Coronavirus, Renzi: Draghi e Trump dicono fare di tutto.E Conte?
di Askanews

Roma, 26 mar. (askanews) - "La lettera di Mario Draghi andrebbe letta e imparata a memoria da tanti politici. Draghi dice cose sacrosante che vanno ascoltate. Non credo a quelli che dicono che è il momento più buio della storia repubblicana, abbiamo visto i figli migliori uccisi dalla mafia, ex Presidenti del Consiglio rapiti e uccisi dalle Br. Abbiamo vissuto pagine devastanti. Ciascuna generazione ha delle sfide davanti. Noi dobbiamo affrontare questa emergenza sanitaria che durerà mesi se non anni, dovremo conviverci fino a quando arriverà il vaccino, quindi anche due anni". Lo ha detto il leader di Italia Viva Matteo Renzi intervistato a Circo Massimo su Radio Capital."Dovremo trovare delle modalità per vivere la terra di mezzo tra il mondo di ieri e quello di domani.

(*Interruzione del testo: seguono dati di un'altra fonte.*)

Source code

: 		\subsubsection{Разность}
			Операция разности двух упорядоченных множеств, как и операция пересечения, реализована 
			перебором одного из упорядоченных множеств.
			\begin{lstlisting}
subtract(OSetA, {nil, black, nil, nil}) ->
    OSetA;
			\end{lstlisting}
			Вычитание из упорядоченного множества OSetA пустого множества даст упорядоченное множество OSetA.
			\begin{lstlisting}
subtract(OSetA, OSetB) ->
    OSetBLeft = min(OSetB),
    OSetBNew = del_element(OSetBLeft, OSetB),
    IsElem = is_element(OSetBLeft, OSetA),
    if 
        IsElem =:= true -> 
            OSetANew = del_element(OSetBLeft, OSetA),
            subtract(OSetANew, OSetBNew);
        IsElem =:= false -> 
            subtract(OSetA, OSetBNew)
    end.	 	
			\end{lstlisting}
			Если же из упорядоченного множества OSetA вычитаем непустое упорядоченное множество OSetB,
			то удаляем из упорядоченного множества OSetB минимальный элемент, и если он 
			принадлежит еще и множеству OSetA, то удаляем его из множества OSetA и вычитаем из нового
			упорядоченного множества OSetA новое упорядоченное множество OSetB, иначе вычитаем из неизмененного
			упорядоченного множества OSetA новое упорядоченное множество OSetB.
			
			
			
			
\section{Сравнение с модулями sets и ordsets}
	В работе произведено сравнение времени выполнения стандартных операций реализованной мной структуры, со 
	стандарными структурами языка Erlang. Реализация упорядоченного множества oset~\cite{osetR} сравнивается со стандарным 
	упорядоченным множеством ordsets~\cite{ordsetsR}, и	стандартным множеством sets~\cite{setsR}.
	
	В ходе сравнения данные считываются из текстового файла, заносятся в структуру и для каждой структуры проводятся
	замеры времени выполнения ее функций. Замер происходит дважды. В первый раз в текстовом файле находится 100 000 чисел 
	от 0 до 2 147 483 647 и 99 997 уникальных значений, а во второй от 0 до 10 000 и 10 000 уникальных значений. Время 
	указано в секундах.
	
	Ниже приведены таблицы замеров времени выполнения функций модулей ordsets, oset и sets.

C'è bisogno di schemi nuovi. Il punto centrale è che le idee che Draghi ha espresso sono quelle giuste senza mettersi a discutere chi fa cosa", ha aggiunto. "Piaccia o non piaccia ci sono tutti i grandi paesi che si muovono. Draghi ha detto che detto che bisogna fare di tutto, Trump ha detto che bisogna fare di tutto. Il governo italiano finora questo non l'ha detto bene. Trump ha chiamato i democratici, hanno convocato i migliori manager del settore privato e hanno fatto un piano da 2 mila miliardi, mentre Conte ha annunciato il 28 febbraio che tra i suoi consulenti c'era quell'amico belga di Beppe Grillo, quel Gunther Pauli che mette il 5G in correlazione con il coronavirus. Spero che Conte faccia marcia indietro". "La Germania - conclude Renzi - ha messo in campo un piano molto impegnativo. Merkel sa cogliere le situazioni e ha fatto un piano di grande espansività".